**WORK REQUIRED:**
Scan the records below for the line containing "5. Molly: Younger" and the line containing "5. After supper, the". Copy both, plus every line between, exactly.

**DATA EXTRACT:**

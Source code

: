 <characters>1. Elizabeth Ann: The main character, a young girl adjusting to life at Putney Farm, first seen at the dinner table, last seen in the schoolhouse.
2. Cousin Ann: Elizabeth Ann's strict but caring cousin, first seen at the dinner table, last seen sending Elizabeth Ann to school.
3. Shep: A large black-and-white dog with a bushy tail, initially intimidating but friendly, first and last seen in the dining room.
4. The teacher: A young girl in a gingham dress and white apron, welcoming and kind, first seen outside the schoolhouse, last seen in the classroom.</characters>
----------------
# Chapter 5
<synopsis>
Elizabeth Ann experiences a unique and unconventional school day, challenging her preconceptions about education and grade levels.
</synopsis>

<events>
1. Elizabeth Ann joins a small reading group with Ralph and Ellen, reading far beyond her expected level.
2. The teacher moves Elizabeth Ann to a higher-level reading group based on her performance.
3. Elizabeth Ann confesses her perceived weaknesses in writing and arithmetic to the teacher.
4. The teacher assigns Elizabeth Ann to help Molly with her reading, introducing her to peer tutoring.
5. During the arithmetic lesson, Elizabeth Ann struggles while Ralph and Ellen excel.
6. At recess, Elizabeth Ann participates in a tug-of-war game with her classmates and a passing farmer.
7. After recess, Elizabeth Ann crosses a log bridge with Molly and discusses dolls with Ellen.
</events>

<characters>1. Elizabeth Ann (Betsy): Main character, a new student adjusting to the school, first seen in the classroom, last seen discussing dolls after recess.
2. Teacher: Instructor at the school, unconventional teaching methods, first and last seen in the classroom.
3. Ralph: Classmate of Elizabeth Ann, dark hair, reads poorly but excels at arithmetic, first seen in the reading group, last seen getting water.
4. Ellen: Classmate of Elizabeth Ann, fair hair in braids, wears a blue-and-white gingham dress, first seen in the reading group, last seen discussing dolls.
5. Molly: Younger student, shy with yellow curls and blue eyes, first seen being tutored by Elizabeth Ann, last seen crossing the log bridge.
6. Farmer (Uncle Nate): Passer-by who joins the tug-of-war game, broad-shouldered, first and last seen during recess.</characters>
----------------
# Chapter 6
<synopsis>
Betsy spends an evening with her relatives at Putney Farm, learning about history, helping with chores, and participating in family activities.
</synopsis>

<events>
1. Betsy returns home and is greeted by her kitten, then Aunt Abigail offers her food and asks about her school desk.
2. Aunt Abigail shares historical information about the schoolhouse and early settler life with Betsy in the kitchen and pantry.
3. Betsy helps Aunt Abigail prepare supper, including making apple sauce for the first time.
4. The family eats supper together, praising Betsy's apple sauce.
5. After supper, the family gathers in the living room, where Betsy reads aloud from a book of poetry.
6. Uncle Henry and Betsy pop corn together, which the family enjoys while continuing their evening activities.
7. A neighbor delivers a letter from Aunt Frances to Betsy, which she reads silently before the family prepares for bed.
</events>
...
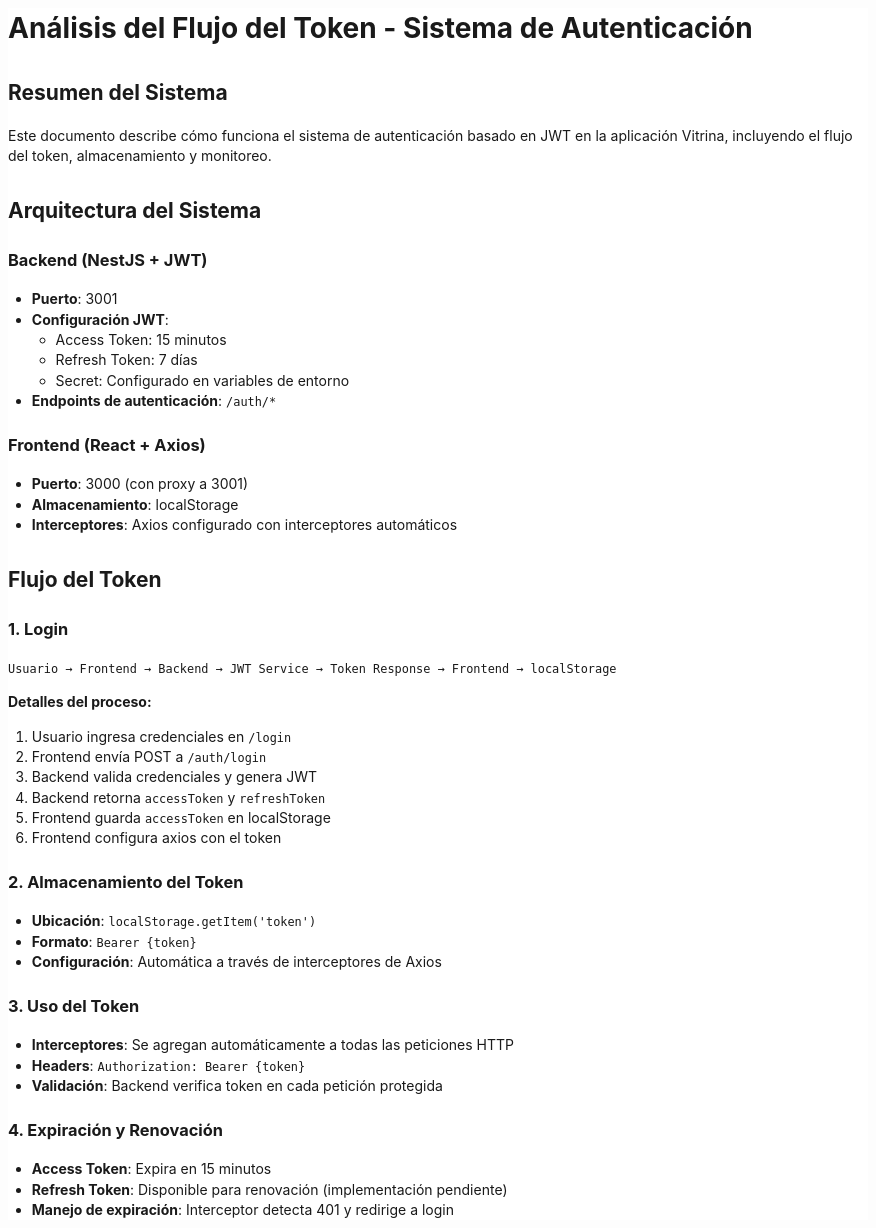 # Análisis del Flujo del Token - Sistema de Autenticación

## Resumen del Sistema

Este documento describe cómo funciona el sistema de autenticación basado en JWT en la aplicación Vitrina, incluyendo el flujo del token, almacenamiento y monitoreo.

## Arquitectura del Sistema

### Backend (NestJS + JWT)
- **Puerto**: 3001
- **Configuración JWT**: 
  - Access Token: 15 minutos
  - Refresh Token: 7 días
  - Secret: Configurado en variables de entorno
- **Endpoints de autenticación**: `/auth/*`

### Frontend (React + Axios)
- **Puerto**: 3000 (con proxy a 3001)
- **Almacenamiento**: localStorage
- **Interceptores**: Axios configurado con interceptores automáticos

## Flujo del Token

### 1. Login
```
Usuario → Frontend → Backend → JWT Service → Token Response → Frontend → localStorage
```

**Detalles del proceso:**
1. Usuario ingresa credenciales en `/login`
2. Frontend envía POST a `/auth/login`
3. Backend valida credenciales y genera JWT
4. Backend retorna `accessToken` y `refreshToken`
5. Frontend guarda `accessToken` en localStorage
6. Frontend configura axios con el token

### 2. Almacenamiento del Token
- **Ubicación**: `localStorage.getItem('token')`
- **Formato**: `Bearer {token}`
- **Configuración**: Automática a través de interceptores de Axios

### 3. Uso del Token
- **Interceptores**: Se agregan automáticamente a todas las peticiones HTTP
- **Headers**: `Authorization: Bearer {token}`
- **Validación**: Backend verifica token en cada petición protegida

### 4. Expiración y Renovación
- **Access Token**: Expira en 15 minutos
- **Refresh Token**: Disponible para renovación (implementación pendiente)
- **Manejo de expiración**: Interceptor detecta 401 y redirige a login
==
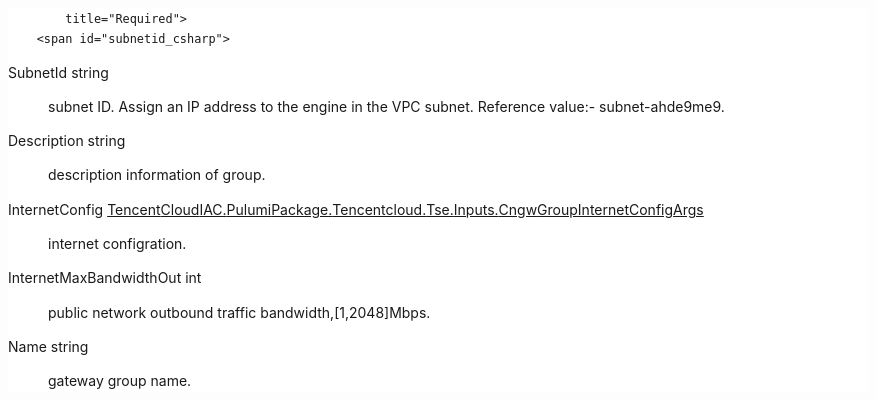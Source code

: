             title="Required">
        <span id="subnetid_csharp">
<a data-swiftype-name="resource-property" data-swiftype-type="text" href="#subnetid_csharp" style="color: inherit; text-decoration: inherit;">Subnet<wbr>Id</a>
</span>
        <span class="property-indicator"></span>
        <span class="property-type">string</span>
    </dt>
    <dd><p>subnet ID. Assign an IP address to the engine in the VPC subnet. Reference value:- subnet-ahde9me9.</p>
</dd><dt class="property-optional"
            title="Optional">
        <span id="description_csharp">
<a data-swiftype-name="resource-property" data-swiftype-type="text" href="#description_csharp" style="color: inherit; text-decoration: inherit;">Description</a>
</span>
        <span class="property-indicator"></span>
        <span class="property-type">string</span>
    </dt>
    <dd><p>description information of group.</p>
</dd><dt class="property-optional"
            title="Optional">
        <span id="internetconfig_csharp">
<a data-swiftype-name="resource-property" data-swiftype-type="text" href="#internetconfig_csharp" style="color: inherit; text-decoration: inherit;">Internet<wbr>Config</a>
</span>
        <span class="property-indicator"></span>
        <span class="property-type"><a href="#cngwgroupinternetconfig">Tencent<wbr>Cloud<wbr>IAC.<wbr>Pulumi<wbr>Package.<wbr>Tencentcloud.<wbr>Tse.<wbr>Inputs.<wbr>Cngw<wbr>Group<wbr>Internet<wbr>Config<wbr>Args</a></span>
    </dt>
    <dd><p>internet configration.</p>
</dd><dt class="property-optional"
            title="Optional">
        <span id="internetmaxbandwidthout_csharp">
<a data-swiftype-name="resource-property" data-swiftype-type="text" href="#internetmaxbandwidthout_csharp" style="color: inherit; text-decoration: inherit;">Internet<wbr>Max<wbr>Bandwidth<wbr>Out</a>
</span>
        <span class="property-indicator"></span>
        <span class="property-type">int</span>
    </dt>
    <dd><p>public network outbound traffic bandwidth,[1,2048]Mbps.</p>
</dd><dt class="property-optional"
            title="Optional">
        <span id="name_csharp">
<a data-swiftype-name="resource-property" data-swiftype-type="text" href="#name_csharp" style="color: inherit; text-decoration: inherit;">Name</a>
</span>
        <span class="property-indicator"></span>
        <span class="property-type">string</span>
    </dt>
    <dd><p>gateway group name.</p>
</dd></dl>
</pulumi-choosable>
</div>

**FINISHED EXERCISE:**
5. Molly: Younger student, shy with yellow curls and blue eyes, first seen being tutored by Elizabeth Ann, last seen crossing the log bridge.
6. Farmer (Uncle Nate): Passer-by who joins the tug-of-war game, broad-shouldered, first and last seen during recess.</characters>
----------------
# Chapter 6
<synopsis>
Betsy spends an evening with her relatives at Putney Farm, learning about history, helping with chores, and participating in family activities.
</synopsis>

<events>
1. Betsy returns home and is greeted by her kitten, then Aunt Abigail offers her food and asks about her school desk.
2. Aunt Abigail shares historical information about the schoolhouse and early settler life with Betsy in the kitchen and pantry.
3. Betsy helps Aunt Abigail prepare supper, including making apple sauce for the first time.
4. The family eats supper together, praising Betsy's apple sauce.
5. After supper, the family gathers in the living room, where Betsy reads aloud from a book of poetry.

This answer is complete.